==== Material to process ====

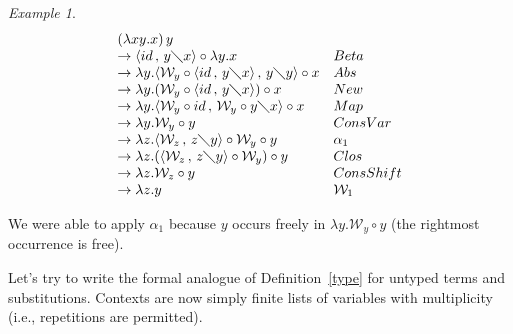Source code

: \documentclass[11pt]{amsart}
\theoremstyle{plain}
\theoremstyle{definition}
\theoremstyle{remark}
\newtheorem{example}[theorem]{Example}
\numberwithin{equation}{section}
\newcommand{\ci}{\circ}
\newcommand{\mi}{\,,\,}
\newcommand{\is}{\diagdown}
\renewcommand{\pi}{\mathcal{W}}
\begin{document}
\begin{example}\label{primer2}
$$\begin{array}{ll}
(\lambda x y.x)\,y & \\
\rightarrow\langle id\mi y\is x\rangle\ci \lambda y.x &
Beta\\
\rightarrow\lambda y.\langle\pi_y\ci \langle id\mi y\is
x\rangle\mi y\is y\rangle\ci x & Abs\\
 \rightarrow\lambda
y.(\pi_y\ci \langle id\mi y\is x\rangle)\ci x &
New\\
\rightarrow\lambda y.\langle\pi_y\ci id\mi \pi_y\ci y\is
x\rangle\ci x & Map\\
 \rightarrow \lambda y.\pi_y\ci
y & ConsVar\\
\rightarrow\lambda z.\langle\pi_z\mi z\is y\rangle\ci \pi_y\ci y &
\alpha_1\\
\rightarrow\lambda z.(\langle\pi_z\mi z\is y\rangle\ci \pi_y)\ci y
& Clos\\
 \rightarrow\lambda z.\pi_z\ci
y & ConsShift\\
\rightarrow\lambda z.y & \pi_1
\end{array}
$$
\end{example}

We were able to apply $\alpha_1$ because $y$ occurs freely in
$\lambda y.\pi_y\circ y$ (the rightmost occurrence is free).

Let's try to write the formal analogue of Definition~\ref{type}
for untyped terms and substitutions. Contexts are now simply
finite lists of variables with multiplicity (i.e., repetitions are
permitted).
\end{document}
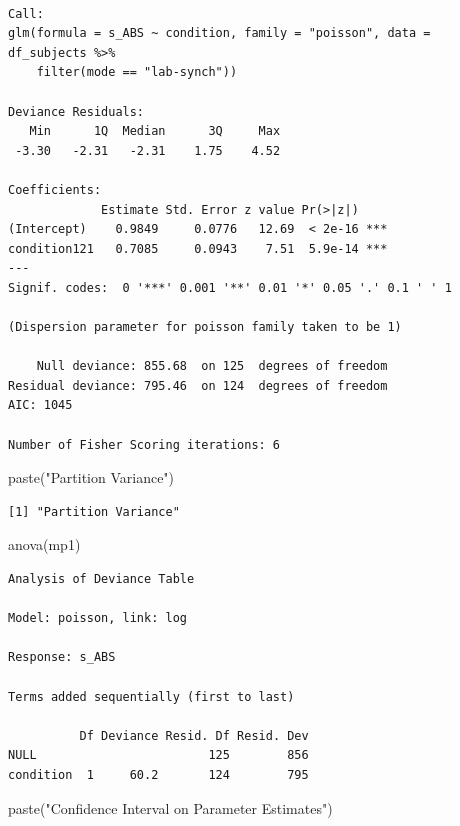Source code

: \documentclass[
  letterpaper,
  DIV=11,
  numbers=noendperiod]{scrreprt}
\newenvironment{Shaded}{\begin{snugshade}}{\end{snugshade}}
\newcommand{\FunctionTok}[1]{\textcolor[rgb]{0.28,0.35,0.67}{#1}}
\newcommand{\NormalTok}[1]{\textcolor[rgb]{0.00,0.23,0.31}{#1}}
\newcommand{\StringTok}[1]{\textcolor[rgb]{0.13,0.47,0.30}{#1}}
\begin{document}
\begin{verbatim}

Call:
glm(formula = s_ABS ~ condition, family = "poisson", data = df_subjects %>% 
    filter(mode == "lab-synch"))

Deviance Residuals: 
   Min      1Q  Median      3Q     Max  
 -3.30   -2.31   -2.31    1.75    4.52  

Coefficients:
             Estimate Std. Error z value Pr(>|z|)    
(Intercept)    0.9849     0.0776   12.69  < 2e-16 ***
condition121   0.7085     0.0943    7.51  5.9e-14 ***
---
Signif. codes:  0 '***' 0.001 '**' 0.01 '*' 0.05 '.' 0.1 ' ' 1

(Dispersion parameter for poisson family taken to be 1)

    Null deviance: 855.68  on 125  degrees of freedom
Residual deviance: 795.46  on 124  degrees of freedom
AIC: 1045

Number of Fisher Scoring iterations: 6
\end{verbatim}

\begin{Shaded}
\begin{Highlighting}[]
\FunctionTok{paste}\NormalTok{(}\StringTok{"Partition Variance"}\NormalTok{)}
\end{Highlighting}
\end{Shaded}

\begin{verbatim}
[1] "Partition Variance"
\end{verbatim}

\begin{Shaded}
\begin{Highlighting}[]
\FunctionTok{anova}\NormalTok{(mp1)}
\end{Highlighting}
\end{Shaded}

\begin{verbatim}
Analysis of Deviance Table

Model: poisson, link: log

Response: s_ABS

Terms added sequentially (first to last)

          Df Deviance Resid. Df Resid. Dev
NULL                        125        856
condition  1     60.2       124        795
\end{verbatim}

\begin{Shaded}
\begin{Highlighting}[]
\FunctionTok{paste}\NormalTok{(}\StringTok{"Confidence Interval on Parameter Estimates"}\NormalTok{)}
\end{Highlighting}
\end{Shaded}
\end{document}

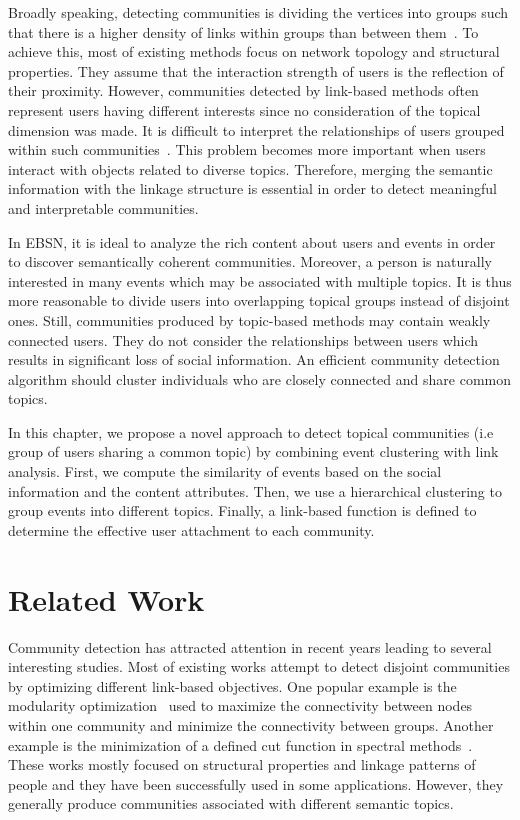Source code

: Broadly speaking, detecting communities is dividing the vertices into groups such that there is a higher density of links within groups than between them~\cite{Clauset:PR04}. To achieve this, most of existing methods focus on network topology and structural properties. They assume that the interaction strength of users is the reflection of their proximity. However, communities detected by link-based methods often represent users having different interests since no consideration of the topical dimension was made. It is difficult to interpret the relationships of users grouped within such communities~\cite{Juan:cason11,Zhongying:12}. This problem becomes more important when users interact with objects related to diverse topics. Therefore, merging the semantic information with the linkage structure is essential in order to detect meaningful and interpretable communities. 

In EBSN, it is ideal to analyze the rich content about users and events in order to discover semantically coherent communities. Moreover, a person is naturally interested in many events which may be associated with multiple topics. It is thus more reasonable to divide users into overlapping topical groups instead of disjoint ones. Still, communities produced by topic-based methods may contain weakly connected users. They do not consider the relationships between users which results in significant loss of social information. An efficient community detection algorithm should cluster individuals who are closely connected and share common topics. 

In this chapter, we propose a novel approach to detect topical communities (i.e group of users sharing a common topic) by combining event clustering with link analysis. First, we compute the similarity of events based on the social information and the content attributes. Then, we use a hierarchical clustering to group events into different topics. Finally, a link-based function is defined to determine the effective user attachment to each community. 

\section{Related Work} \label{sec:related-work-com}
Community detection has attracted attention in recent years leading to several interesting studies. Most of existing works attempt to detect disjoint communities by optimizing different link-based objectives. One popular example is the modularity optimization~\cite{Clauset:PR04,Newman:04} used to maximize the connectivity between nodes within one community and minimize the connectivity between groups. Another example is the minimization of a defined cut function in spectral methods~\cite{Scott:05}. These works mostly focused on structural properties and linkage patterns of people and they have been successfully used in some applications. However, they generally produce communities associated with different semantic topics.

====

What you have to do:
Your reply should consist solely of the lines above, from the opening line through the line with "glm(formula = s_ABS", reproduced exactly and without pictures.

Your solution:
Source code

: \documentclass[11pt]{amsart}
\theoremstyle{plain}
\theoremstyle{definition}
\theoremstyle{remark}
\newtheorem{example}[theorem]{Example}
\numberwithin{equation}{section}
\newcommand{\ci}{\circ}
\newcommand{\mi}{\,,\,}
\newcommand{\is}{\diagdown}
\renewcommand{\pi}{\mathcal{W}}
\begin{document}
\begin{example}\label{primer2}
$$\begin{array}{ll}
(\lambda x y.x)\,y & \\
\rightarrow\langle id\mi y\is x\rangle\ci \lambda y.x &
Beta\\
\rightarrow\lambda y.\langle\pi_y\ci \langle id\mi y\is
x\rangle\mi y\is y\rangle\ci x & Abs\\
 \rightarrow\lambda
y.(\pi_y\ci \langle id\mi y\is x\rangle)\ci x &
New\\
\rightarrow\lambda y.\langle\pi_y\ci id\mi \pi_y\ci y\is
x\rangle\ci x & Map\\
 \rightarrow \lambda y.\pi_y\ci
y & ConsVar\\
\rightarrow\lambda z.\langle\pi_z\mi z\is y\rangle\ci \pi_y\ci y &
\alpha_1\\
\rightarrow\lambda z.(\langle\pi_z\mi z\is y\rangle\ci \pi_y)\ci y
& Clos\\
 \rightarrow\lambda z.\pi_z\ci
y & ConsShift\\
\rightarrow\lambda z.y & \pi_1
\end{array}
$$
\end{example}

We were able to apply $\alpha_1$ because $y$ occurs freely in
$\lambda y.\pi_y\circ y$ (the rightmost occurrence is free).

Let's try to write the formal analogue of Definition~\ref{type}
for untyped terms and substitutions. Contexts are now simply
finite lists of variables with multiplicity (i.e., repetitions are
permitted).
\end{document}
Source code

: \documentclass[
  letterpaper,
  DIV=11,
  numbers=noendperiod]{scrreprt}
\newenvironment{Shaded}{\begin{snugshade}}{\end{snugshade}}
\newcommand{\FunctionTok}[1]{\textcolor[rgb]{0.28,0.35,0.67}{#1}}
\newcommand{\NormalTok}[1]{\textcolor[rgb]{0.00,0.23,0.31}{#1}}
\newcommand{\StringTok}[1]{\textcolor[rgb]{0.13,0.47,0.30}{#1}}
\begin{document}
\begin{verbatim}

Call:
glm(formula = s_ABS ~ condition, family = "poisson", data = df_subjects %>% 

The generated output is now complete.